Previously, government could only have access to people’s phone records when it was absolutely necessary, usually when following up criminal or other serious offences.
In such cases, permission had to be sought through the courts, which would grant orders for such interception after guaranteeing there were justifiable reasons to do so.
Legal experts yesterday said the newly-gazzetted laws were illegal according to the Constitution of Zimbabwe.
The experts said the new law was not in harmony with Section 57 of the Constitution, as it was infringing on people’s several rights, including the right to privacy of communication.
According to the Statutory Instrument, telecommunication companies are now required to set up a central subscriber data base for all users from which information about subscribers would be released to law enforcement agencies on demand.

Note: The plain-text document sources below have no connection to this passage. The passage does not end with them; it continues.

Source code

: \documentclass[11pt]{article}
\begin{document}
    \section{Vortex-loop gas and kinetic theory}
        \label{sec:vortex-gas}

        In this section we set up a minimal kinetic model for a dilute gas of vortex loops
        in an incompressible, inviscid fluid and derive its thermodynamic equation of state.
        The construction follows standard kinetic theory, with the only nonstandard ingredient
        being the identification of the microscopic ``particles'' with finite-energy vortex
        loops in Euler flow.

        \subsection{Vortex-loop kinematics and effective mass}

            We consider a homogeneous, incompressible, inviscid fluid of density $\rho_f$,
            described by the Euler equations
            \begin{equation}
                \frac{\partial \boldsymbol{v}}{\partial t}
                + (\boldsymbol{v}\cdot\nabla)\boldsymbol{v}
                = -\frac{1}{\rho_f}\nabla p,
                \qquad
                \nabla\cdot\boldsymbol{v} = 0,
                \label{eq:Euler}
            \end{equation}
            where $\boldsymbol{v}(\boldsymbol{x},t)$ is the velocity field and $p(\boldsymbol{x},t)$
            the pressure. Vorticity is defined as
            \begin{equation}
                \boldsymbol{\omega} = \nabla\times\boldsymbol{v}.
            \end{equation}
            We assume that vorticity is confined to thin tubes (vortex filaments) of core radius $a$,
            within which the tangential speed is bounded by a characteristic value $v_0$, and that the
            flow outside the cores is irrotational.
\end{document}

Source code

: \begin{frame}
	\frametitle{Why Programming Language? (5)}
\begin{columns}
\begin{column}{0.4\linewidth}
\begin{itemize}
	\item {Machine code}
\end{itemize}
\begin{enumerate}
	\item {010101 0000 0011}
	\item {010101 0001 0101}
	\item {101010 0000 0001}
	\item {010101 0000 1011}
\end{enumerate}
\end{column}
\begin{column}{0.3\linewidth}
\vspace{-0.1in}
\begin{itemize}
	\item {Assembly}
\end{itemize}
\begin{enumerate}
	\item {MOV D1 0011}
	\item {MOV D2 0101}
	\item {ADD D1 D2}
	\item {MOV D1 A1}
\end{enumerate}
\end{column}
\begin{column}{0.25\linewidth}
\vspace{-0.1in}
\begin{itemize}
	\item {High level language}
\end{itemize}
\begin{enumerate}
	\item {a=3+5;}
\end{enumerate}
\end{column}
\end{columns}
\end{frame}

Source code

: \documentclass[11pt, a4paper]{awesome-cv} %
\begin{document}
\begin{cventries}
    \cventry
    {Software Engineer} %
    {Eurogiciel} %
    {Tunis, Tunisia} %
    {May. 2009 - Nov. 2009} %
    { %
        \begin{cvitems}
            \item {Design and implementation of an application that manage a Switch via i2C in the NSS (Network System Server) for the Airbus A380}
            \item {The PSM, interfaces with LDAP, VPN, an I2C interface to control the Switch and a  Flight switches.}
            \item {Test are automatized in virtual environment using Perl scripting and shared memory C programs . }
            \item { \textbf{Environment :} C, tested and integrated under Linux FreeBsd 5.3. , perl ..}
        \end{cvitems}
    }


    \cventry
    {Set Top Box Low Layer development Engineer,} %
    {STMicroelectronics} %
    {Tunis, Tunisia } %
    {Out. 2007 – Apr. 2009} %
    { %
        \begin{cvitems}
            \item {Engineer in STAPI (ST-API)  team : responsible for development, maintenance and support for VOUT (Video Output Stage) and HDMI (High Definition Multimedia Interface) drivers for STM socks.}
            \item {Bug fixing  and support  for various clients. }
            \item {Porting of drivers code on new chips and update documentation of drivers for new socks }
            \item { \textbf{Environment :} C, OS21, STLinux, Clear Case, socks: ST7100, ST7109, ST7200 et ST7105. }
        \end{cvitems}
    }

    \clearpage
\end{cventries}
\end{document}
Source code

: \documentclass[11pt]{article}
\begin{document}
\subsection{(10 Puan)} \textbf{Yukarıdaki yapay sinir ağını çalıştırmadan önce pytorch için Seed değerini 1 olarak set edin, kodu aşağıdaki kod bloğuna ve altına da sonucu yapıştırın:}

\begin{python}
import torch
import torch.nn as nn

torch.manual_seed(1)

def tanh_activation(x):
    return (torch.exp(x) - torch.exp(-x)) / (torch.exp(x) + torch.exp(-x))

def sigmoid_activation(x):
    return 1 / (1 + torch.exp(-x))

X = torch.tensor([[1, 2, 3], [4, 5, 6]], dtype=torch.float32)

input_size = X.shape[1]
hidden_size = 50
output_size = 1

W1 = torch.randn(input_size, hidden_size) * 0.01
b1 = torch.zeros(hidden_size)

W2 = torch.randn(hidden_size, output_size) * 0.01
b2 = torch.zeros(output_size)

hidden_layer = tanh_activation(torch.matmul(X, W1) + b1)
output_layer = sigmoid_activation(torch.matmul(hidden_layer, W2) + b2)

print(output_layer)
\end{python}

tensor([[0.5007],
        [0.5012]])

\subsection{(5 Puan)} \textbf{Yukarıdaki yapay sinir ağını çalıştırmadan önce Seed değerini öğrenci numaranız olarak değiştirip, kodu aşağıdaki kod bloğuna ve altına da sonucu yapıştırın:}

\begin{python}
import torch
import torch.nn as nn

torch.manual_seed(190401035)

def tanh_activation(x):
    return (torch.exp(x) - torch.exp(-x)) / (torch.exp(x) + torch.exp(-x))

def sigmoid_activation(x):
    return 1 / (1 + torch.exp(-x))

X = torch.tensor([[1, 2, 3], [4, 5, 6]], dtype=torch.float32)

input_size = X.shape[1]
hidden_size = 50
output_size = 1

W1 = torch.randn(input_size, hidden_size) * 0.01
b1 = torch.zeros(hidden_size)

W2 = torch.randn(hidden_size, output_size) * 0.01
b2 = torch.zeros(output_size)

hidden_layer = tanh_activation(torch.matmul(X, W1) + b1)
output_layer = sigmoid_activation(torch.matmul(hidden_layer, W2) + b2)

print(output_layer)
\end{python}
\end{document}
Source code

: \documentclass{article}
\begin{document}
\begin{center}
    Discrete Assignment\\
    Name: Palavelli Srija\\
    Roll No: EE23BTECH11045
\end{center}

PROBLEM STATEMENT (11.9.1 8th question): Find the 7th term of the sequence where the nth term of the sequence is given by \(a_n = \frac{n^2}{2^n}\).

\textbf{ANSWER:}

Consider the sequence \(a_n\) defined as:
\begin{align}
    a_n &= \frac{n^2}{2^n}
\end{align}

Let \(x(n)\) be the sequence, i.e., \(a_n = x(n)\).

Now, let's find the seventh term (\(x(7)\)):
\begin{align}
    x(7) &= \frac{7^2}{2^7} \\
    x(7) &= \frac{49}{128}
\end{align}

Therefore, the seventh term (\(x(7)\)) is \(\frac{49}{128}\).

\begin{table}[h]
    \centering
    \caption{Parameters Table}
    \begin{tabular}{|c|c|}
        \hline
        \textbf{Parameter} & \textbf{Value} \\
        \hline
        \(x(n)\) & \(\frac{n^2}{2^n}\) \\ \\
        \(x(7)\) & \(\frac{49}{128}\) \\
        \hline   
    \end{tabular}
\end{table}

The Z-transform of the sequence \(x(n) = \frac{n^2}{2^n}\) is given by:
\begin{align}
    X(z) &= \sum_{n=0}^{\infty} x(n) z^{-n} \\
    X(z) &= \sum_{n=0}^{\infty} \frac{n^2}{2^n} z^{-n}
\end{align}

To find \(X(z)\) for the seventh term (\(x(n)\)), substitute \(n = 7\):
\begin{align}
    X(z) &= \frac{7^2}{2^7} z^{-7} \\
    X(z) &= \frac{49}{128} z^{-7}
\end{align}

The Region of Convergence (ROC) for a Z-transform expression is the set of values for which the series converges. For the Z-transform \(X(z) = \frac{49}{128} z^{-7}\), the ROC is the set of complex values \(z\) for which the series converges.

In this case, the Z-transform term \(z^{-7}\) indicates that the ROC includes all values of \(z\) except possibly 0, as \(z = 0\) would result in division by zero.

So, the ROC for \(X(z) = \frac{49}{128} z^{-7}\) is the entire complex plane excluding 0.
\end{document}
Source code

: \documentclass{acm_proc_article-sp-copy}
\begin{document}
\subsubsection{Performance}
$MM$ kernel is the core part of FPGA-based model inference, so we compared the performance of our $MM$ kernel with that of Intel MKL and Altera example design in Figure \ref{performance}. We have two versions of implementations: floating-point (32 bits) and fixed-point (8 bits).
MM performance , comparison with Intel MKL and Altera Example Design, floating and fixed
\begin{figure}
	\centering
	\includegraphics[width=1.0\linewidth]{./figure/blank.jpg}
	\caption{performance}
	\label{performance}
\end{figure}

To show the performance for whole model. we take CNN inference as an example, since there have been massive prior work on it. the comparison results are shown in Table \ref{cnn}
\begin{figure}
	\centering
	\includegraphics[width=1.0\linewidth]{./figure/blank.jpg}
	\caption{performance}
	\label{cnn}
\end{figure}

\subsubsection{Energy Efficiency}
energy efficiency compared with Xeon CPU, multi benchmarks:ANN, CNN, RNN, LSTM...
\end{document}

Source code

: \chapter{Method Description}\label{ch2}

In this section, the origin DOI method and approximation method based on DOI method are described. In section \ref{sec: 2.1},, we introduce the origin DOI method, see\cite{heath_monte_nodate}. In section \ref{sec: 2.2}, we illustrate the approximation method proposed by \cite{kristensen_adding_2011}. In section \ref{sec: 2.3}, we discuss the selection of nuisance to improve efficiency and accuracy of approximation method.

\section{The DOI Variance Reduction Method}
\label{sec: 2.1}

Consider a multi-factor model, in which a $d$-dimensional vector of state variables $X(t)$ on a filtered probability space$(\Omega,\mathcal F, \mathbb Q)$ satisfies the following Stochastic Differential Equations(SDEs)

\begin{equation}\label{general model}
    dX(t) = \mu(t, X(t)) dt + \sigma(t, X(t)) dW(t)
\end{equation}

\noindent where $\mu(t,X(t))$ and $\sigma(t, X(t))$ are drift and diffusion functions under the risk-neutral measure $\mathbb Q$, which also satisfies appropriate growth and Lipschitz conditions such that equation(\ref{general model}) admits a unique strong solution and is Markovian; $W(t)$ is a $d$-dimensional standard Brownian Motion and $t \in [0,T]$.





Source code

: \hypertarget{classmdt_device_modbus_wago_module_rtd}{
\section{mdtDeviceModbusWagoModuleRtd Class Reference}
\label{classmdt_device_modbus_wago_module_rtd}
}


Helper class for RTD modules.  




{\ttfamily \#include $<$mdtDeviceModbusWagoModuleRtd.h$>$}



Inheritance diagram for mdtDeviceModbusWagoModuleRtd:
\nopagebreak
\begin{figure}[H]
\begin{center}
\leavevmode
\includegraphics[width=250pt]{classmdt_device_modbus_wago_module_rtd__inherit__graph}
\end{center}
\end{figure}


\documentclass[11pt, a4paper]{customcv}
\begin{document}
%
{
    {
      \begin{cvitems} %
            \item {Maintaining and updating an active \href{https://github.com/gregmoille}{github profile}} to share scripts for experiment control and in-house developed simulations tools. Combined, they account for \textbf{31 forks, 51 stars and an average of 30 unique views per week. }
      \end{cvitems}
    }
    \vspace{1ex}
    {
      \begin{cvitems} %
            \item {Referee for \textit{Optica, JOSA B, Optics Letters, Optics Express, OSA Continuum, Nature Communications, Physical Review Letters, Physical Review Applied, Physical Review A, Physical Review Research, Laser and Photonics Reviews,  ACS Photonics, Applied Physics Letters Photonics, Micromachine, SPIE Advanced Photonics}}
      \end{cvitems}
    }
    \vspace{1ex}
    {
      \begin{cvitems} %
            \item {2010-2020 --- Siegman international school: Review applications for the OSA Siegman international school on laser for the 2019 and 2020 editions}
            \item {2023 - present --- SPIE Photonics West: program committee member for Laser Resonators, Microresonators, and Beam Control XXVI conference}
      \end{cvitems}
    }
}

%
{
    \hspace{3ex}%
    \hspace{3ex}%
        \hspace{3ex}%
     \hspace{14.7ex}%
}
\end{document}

Such information could also be released for educational and research purposes.
The law also compels companies to disclose subscriber data upon receiving a “written request signed by a law enforcement agency who is not below the rank of assistant commissioner of police or a co-ordinate rank in any other law enforcement agency.”
“The written notice to be issued by the law enforcement agency pursuant to subsection (2) shall indicate the rank of the official of the law enforcement agent and the purpose for which subscriber information is required,” section 9 (3) of the statutory instrument wrote.
Telecommunications companies will no longer be allowed to activate any SIM-card that is not fully registered, the law says.
Providing false information upon registering a SIM card, such as one’s residential address is now an offence.
According to the new law, the creation of the database shall “assist with the provision of mobile-based emergency warning system” and “authorise research in the sector.”
With only the signature of an assistant commissioner or higher rank now required, legal experts said the system could be grossly abused.
There are no mechanisms within the law to protect the ordinary person against abuse by those authorised to snoop.
Experts said the word “purpose” was too wide, general and without justification to an adjudication board that could assess the validity of the reasons.
They said a more strict way like the use of the judiciary, as was the case in the past, was the only way subscribers could be protected.
According to the Interceptions of Communication Act, Chapter 11:20, it used to be cumbersome to get a warrant to access subscriber call records, while interception would need the approval of the minister administering the Postal and Telecommunications Act, the Police Commissioner general, and the director-general of intelligence.
A magistrate would decide on whether the police could be given a warrant to access call records.
“The gazette is not constitutional. It is not justiciable. For example, how do you use subscriber information for research?
“Will this be by the consent of the subscribers? We will end up having a lot of cases where law enforcement agents will be paid to track unfaithful spouses,” another lawyer said.
Human rights lawyer Chris Mhike said the government should strike a balance between subscriber needs and its need to combat crime and terrorism.
He said the greatest weakness was the new law’s failure to allow information to be subjected to judicial scrutiny, which is the most competent forum of determining compliance to any law.
Another human rights lawyer Alec Muchadehama said he would have preferred a situation where the courts had the discretion on whether access to call records could be allowed.